### Exercise directions
Without the images, write out the entries word for word.
--- START ---
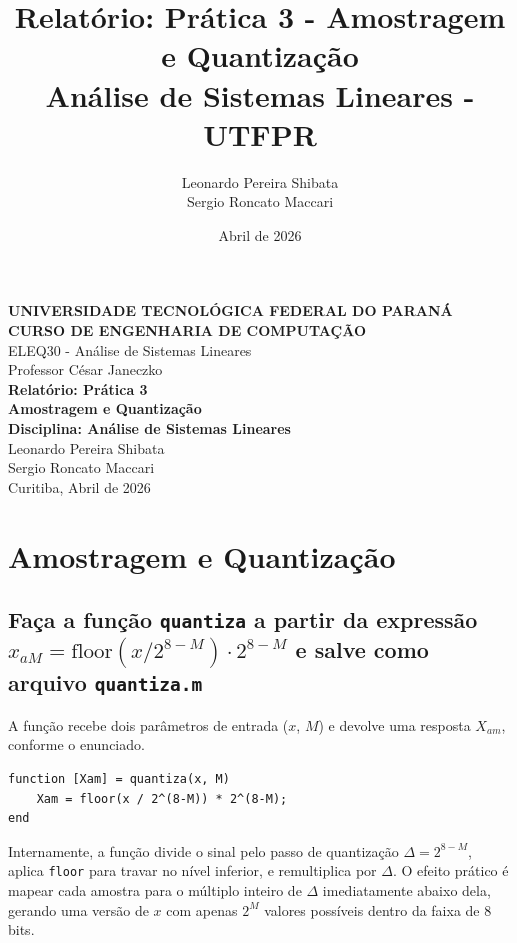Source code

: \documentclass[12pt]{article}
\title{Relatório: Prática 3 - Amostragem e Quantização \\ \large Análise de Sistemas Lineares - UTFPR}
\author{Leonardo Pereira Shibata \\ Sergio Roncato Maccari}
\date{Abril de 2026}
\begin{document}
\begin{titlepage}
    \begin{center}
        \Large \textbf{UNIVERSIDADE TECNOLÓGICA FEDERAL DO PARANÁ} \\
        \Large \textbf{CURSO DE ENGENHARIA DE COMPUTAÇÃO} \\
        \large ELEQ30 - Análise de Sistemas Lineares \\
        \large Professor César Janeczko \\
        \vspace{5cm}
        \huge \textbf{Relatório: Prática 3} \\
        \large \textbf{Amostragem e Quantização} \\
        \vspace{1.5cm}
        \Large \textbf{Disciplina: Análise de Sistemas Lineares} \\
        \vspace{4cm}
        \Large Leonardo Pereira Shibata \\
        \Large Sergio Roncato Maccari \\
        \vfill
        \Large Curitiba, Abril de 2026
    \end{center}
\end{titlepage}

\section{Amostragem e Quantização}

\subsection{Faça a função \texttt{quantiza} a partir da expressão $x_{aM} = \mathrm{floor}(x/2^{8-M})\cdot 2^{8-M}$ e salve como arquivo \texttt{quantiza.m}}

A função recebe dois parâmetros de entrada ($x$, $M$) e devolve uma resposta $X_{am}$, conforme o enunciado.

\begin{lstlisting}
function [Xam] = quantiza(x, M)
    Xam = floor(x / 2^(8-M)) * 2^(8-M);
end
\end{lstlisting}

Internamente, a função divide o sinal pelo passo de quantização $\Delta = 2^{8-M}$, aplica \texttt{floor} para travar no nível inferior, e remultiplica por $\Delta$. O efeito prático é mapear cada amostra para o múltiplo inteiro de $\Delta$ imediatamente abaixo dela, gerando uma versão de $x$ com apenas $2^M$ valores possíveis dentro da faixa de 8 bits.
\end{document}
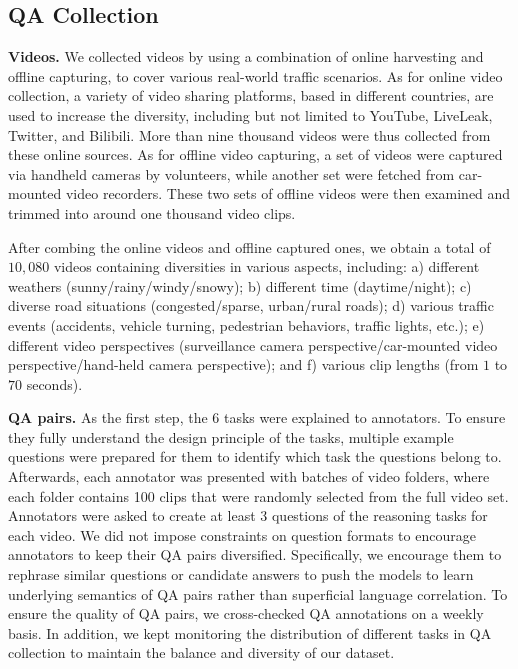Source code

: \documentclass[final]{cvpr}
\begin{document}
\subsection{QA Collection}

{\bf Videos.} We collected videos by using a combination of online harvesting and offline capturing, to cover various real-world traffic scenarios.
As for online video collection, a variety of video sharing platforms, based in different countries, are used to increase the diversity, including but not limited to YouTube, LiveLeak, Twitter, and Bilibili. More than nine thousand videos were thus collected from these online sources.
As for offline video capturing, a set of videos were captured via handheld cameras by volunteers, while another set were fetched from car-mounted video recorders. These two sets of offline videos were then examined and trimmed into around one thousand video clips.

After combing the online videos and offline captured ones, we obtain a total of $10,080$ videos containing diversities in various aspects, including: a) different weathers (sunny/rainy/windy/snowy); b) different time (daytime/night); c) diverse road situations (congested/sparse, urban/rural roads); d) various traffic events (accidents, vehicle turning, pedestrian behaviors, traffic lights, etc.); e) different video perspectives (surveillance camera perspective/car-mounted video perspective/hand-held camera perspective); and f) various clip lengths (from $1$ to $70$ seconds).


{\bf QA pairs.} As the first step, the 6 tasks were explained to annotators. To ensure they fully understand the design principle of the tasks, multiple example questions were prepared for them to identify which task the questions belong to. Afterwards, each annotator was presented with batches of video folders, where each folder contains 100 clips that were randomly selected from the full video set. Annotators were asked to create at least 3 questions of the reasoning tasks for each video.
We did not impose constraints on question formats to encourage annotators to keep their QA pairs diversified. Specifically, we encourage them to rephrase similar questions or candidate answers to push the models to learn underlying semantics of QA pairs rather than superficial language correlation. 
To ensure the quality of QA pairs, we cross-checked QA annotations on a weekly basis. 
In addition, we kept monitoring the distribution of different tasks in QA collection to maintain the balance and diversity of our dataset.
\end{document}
--- END ---
### Written response
Source code

: \documentclass[12pt]{article}
\title{Relatório: Prática 3 - Amostragem e Quantização \\ \large Análise de Sistemas Lineares - UTFPR}
\author{Leonardo Pereira Shibata \\ Sergio Roncato Maccari}
\date{Abril de 2026}
\begin{document}
\begin{titlepage}
    \begin{center}
        \Large \textbf{UNIVERSIDADE TECNOLÓGICA FEDERAL DO PARANÁ} \\
        \Large \textbf{CURSO DE ENGENHARIA DE COMPUTAÇÃO} \\
        \large ELEQ30 - Análise de Sistemas Lineares \\
        \large Professor César Janeczko \\
        \vspace{5cm}
        \huge \textbf{Relatório: Prática 3} \\
        \large \textbf{Amostragem e Quantização} \\
        \vspace{1.5cm}
        \Large \textbf{Disciplina: Análise de Sistemas Lineares} \\
        \vspace{4cm}
        \Large Leonardo Pereira Shibata \\
        \Large Sergio Roncato Maccari \\
        \vfill
        \Large Curitiba, Abril de 2026
    \end{center}
\end{titlepage}

\section{Amostragem e Quantização}

\subsection{Faça a função \texttt{quantiza} a partir da expressão $x_{aM} = \mathrm{floor}(x/2^{8-M})\cdot 2^{8-M}$ e salve como arquivo \texttt{quantiza.m}}

A função recebe dois parâmetros de entrada ($x$, $M$) e devolve uma resposta $X_{am}$, conforme o enunciado.

\begin{lstlisting}
function [Xam] = quantiza(x, M)
    Xam = floor(x / 2^(8-M)) * 2^(8-M);
end
\end{lstlisting}

Internamente, a função divide o sinal pelo passo de quantização $\Delta = 2^{8-M}$, aplica \texttt{floor} para travar no nível inferior, e remultiplica por $\Delta$. O efeito prático é mapear cada amostra para o múltiplo inteiro de $\Delta$ imediatamente abaixo dela, gerando uma versão de $x$ com apenas $2^M$ valores possíveis dentro da faixa de 8 bits.
\end{document}
Source code

: \documentclass[final]{cvpr}
\begin{document}
\subsection{QA Collection}

{\bf Videos.} We collected videos by using a combination of online harvesting and offline capturing, to cover various real-world traffic scenarios.
As for online video collection, a variety of video sharing platforms, based in different countries, are used to increase the diversity, including but not limited to YouTube, LiveLeak, Twitter, and Bilibili. More than nine thousand videos were thus collected from these online sources.
As for offline video capturing, a set of videos were captured via handheld cameras by volunteers, while another set were fetched from car-mounted video recorders. These two sets of offline videos were then examined and trimmed into around one thousand video clips.

After combing the online videos and offline captured ones, we obtain a total of $10,080$ videos containing diversities in various aspects, including: a) different weathers (sunny/rainy/windy/snowy); b) different time (daytime/night); c) diverse road situations (congested/sparse, urban/rural roads); d) various traffic events (accidents, vehicle turning, pedestrian behaviors, traffic lights, etc.); e) different video perspectives (surveillance camera perspective/car-mounted video perspective/hand-held camera perspective); and f) various clip lengths (from $1$ to $70$ seconds).


{\bf QA pairs.} As the first step, the 6 tasks were explained to annotators. To ensure they fully understand the design principle of the tasks, multiple example questions were prepared for them to identify which task the questions belong to. Afterwards, each annotator was presented with batches of video folders, where each folder contains 100 clips that were randomly selected from the full video set. Annotators were asked to create at least 3 questions of the reasoning tasks for each video.
We did not impose constraints on question formats to encourage annotators to keep their QA pairs diversified. Specifically, we encourage them to rephrase similar questions or candidate answers to push the models to learn underlying semantics of QA pairs rather than superficial language correlation. 
To ensure the quality of QA pairs, we cross-checked QA annotations on a weekly basis. 
In addition, we kept monitoring the distribution of different tasks in QA collection to maintain the balance and diversity of our dataset.
\end{document}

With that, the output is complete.